Having spent many decades dealing with expert witnesses we have found that the success depends on three aspects; the initial instruction, the expert themselves, and the reporting.  Arguably the expert witness report itself, the ‘product’ is the most important aspect to get right, but for efficiency (and thus profitability) and to ensure repeat business, the other 25% is important to get right.

In this article we look at the instruction, support during the case and what we’ve termed the report ‘aftermath’ .  All administrative roles essential to the success of an expert witness.

The Instruction

The ability to instruct an expert swiftly and easily, preferably in one go, is imperative to providing a great initial customer experience.  I recall some experts providing an Excel spreadsheet, with a huge table of questions, the majority of which were irrelevant to the case in question.   Tabbing through jumped illogically from question to answer space.  These were then emailed back & we never really knew whether they’d received them or not, for days… the experience was pretty poor.

With so many great customer experiences to be found on line we thought we could take inspiration and do better.  We developed a one touch ability for a solicitor or client to instruct directly from their case management system (CMS) saving them considerable time.  Creating automations to ensure we had the salient details and nothing surplus and then linking smartly to client’s CMS systems such as Proclaim or any system that accepts APIs (ie most built in the last few years).  We made the experience as easy as ordering an Uber.

The system allows solicitors to see pretty much what we see, the status of their instruction, handlers, costs, ETA for the report, management information, etc; pretty much anything they need to know.

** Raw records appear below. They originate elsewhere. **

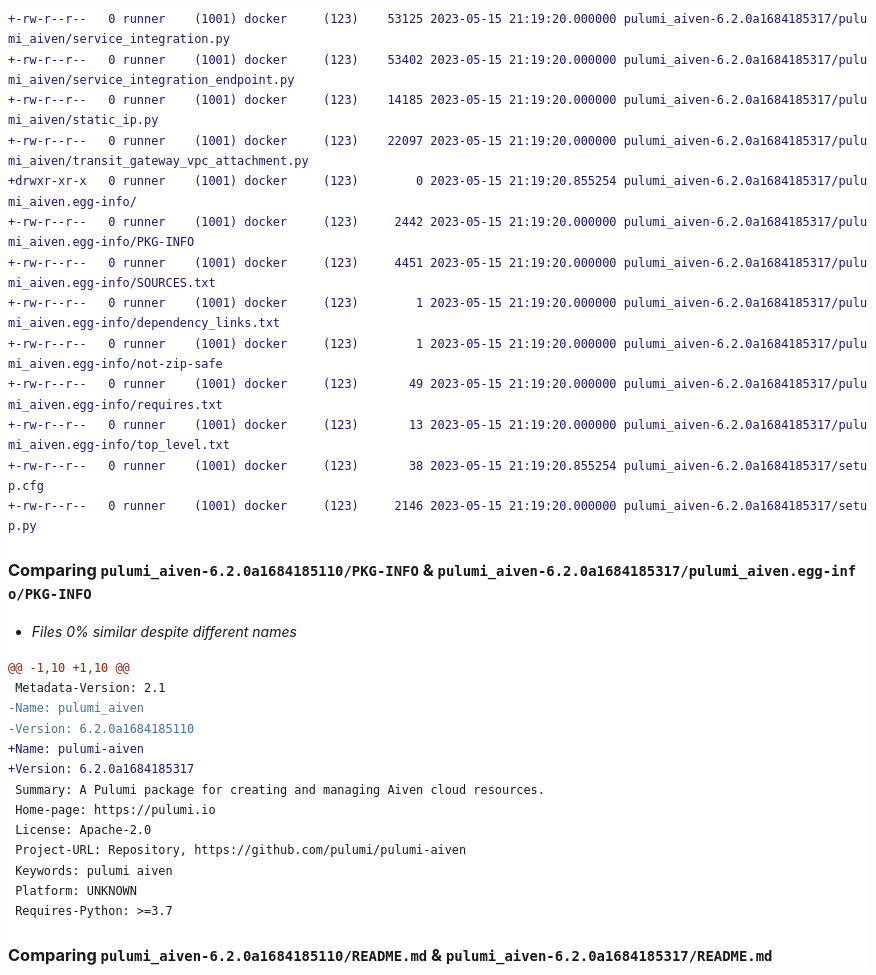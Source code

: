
 ```diff
+-rw-r--r--   0 runner    (1001) docker     (123)    53125 2023-05-15 21:19:20.000000 pulumi_aiven-6.2.0a1684185317/pulumi_aiven/service_integration.py
+-rw-r--r--   0 runner    (1001) docker     (123)    53402 2023-05-15 21:19:20.000000 pulumi_aiven-6.2.0a1684185317/pulumi_aiven/service_integration_endpoint.py
+-rw-r--r--   0 runner    (1001) docker     (123)    14185 2023-05-15 21:19:20.000000 pulumi_aiven-6.2.0a1684185317/pulumi_aiven/static_ip.py
+-rw-r--r--   0 runner    (1001) docker     (123)    22097 2023-05-15 21:19:20.000000 pulumi_aiven-6.2.0a1684185317/pulumi_aiven/transit_gateway_vpc_attachment.py
+drwxr-xr-x   0 runner    (1001) docker     (123)        0 2023-05-15 21:19:20.855254 pulumi_aiven-6.2.0a1684185317/pulumi_aiven.egg-info/
+-rw-r--r--   0 runner    (1001) docker     (123)     2442 2023-05-15 21:19:20.000000 pulumi_aiven-6.2.0a1684185317/pulumi_aiven.egg-info/PKG-INFO
+-rw-r--r--   0 runner    (1001) docker     (123)     4451 2023-05-15 21:19:20.000000 pulumi_aiven-6.2.0a1684185317/pulumi_aiven.egg-info/SOURCES.txt
+-rw-r--r--   0 runner    (1001) docker     (123)        1 2023-05-15 21:19:20.000000 pulumi_aiven-6.2.0a1684185317/pulumi_aiven.egg-info/dependency_links.txt
+-rw-r--r--   0 runner    (1001) docker     (123)        1 2023-05-15 21:19:20.000000 pulumi_aiven-6.2.0a1684185317/pulumi_aiven.egg-info/not-zip-safe
+-rw-r--r--   0 runner    (1001) docker     (123)       49 2023-05-15 21:19:20.000000 pulumi_aiven-6.2.0a1684185317/pulumi_aiven.egg-info/requires.txt
+-rw-r--r--   0 runner    (1001) docker     (123)       13 2023-05-15 21:19:20.000000 pulumi_aiven-6.2.0a1684185317/pulumi_aiven.egg-info/top_level.txt
+-rw-r--r--   0 runner    (1001) docker     (123)       38 2023-05-15 21:19:20.855254 pulumi_aiven-6.2.0a1684185317/setup.cfg
+-rw-r--r--   0 runner    (1001) docker     (123)     2146 2023-05-15 21:19:20.000000 pulumi_aiven-6.2.0a1684185317/setup.py
```

### Comparing `pulumi_aiven-6.2.0a1684185110/PKG-INFO` & `pulumi_aiven-6.2.0a1684185317/pulumi_aiven.egg-info/PKG-INFO`

 * *Files 0% similar despite different names*

```diff
@@ -1,10 +1,10 @@
 Metadata-Version: 2.1
-Name: pulumi_aiven
-Version: 6.2.0a1684185110
+Name: pulumi-aiven
+Version: 6.2.0a1684185317
 Summary: A Pulumi package for creating and managing Aiven cloud resources.
 Home-page: https://pulumi.io
 License: Apache-2.0
 Project-URL: Repository, https://github.com/pulumi/pulumi-aiven
 Keywords: pulumi aiven
 Platform: UNKNOWN
 Requires-Python: >=3.7
```

### Comparing `pulumi_aiven-6.2.0a1684185110/README.md` & `pulumi_aiven-6.2.0a1684185317/README.md`
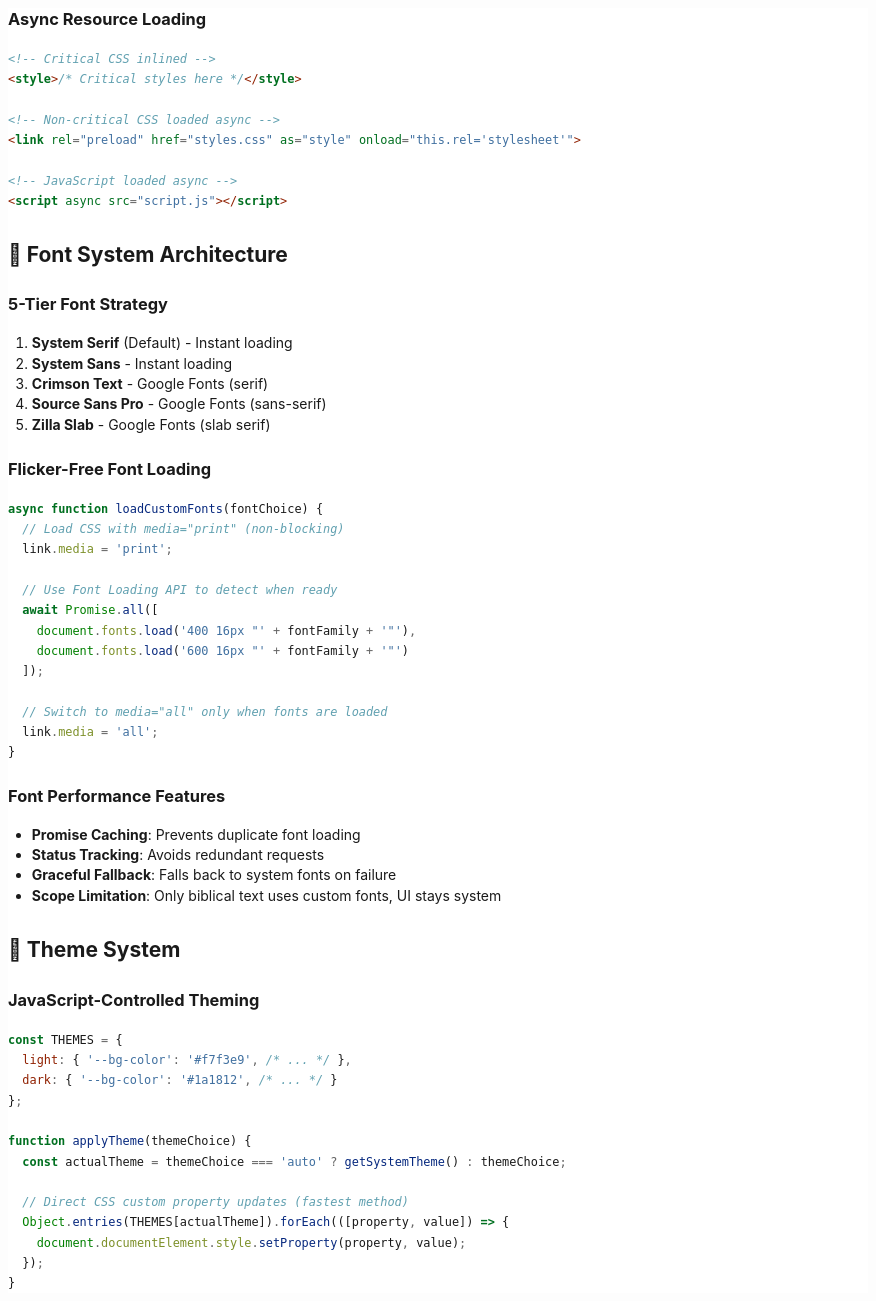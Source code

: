 ### **Async Resource Loading**
```html
<!-- Critical CSS inlined -->
<style>/* Critical styles here */</style>

<!-- Non-critical CSS loaded async -->
<link rel="preload" href="styles.css" as="style" onload="this.rel='stylesheet'">

<!-- JavaScript loaded async -->
<script async src="script.js"></script>
```

## 📖 Font System Architecture

### **5-Tier Font Strategy**
1. **System Serif** (Default) - Instant loading
2. **System Sans** - Instant loading  
3. **Crimson Text** - Google Fonts (serif)
4. **Source Sans Pro** - Google Fonts (sans-serif)
5. **Zilla Slab** - Google Fonts (slab serif)

### **Flicker-Free Font Loading**
```javascript
async function loadCustomFonts(fontChoice) {
  // Load CSS with media="print" (non-blocking)
  link.media = 'print';
  
  // Use Font Loading API to detect when ready
  await Promise.all([
    document.fonts.load('400 16px "' + fontFamily + '"'),
    document.fonts.load('600 16px "' + fontFamily + '"')
  ]);
  
  // Switch to media="all" only when fonts are loaded
  link.media = 'all';
}
```

### **Font Performance Features**
- **Promise Caching**: Prevents duplicate font loading
- **Status Tracking**: Avoids redundant requests
- **Graceful Fallback**: Falls back to system fonts on failure
- **Scope Limitation**: Only biblical text uses custom fonts, UI stays system

## 🎨 Theme System

### **JavaScript-Controlled Theming**
```javascript
const THEMES = {
  light: { '--bg-color': '#f7f3e9', /* ... */ },
  dark: { '--bg-color': '#1a1812', /* ... */ }
};

function applyTheme(themeChoice) {
  const actualTheme = themeChoice === 'auto' ? getSystemTheme() : themeChoice;
  
  // Direct CSS custom property updates (fastest method)
  Object.entries(THEMES[actualTheme]).forEach(([property, value]) => {
    document.documentElement.style.setProperty(property, value);
  });
}
```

As any expert witness will tell you, there are often idiosyncrasies with cases, so it is imperative to have human input.  The expert is expensive and is best placed doing his specialist work; it would be frivolous to have them answering non-expertise or administrative questions.  That’s where a well trained support team come into play.  They should be empowered to deal with enquiries, quotes and common queries raised.  They should be able to estimate roughly how long a report is expected to take or cost in some cases, so they can be a proactive help to the client, ushering them through the process.

The Reporting Aftermath

Once the expert has compiled their report, we’ve often seen it sent directly, which can lead to silly errors.  A mix of autonomous software and humans can be used to quality assure the report, ensure that it is billed accurately and is sent to the correct people. 

In some cases the primary data will be delivered direct to client’s CMS via API connections, saving time & ensuring 100% accuracy.  This also assists with some queries, supplemental questions & often gives the client the ability to pay online.

Again a well trained support team is imperative to field minor queries from the expert & deal with any administration queries.  They should have clear and honest communication with the expert and it helps greatly when they have a decent understanding of the expert’s subject.

The support team should be able to organise joint reports with other experts and liaise with solicitors or barristers to book the expert into various Court hearings, including the terms required.

Above all they should provide an excellent customer experience to the expert’s clients, whilst fully supporting the expert’s requirements.

Summing Up

To some degree the roles surrounding the expert witness have an element of business development.  They have the ability, in some cases to upsell products, and certainly to ensure the customer experience meets (or hopefully exceeds) their expectations.  Solidifying the client / expert relationship gives both parties additional confidence in the supply chain.

The expert is entirely responsible for the contents of his report, including his various obligations to the Civil Procedure Rules and the Court, however it is the way the case is dealt with from cradle to grave, the supportive administration that enhances the client’s experience this increasing the likelihood of future instructions.

The expert’s report is of primary importance but great customer service is the icing on the cake.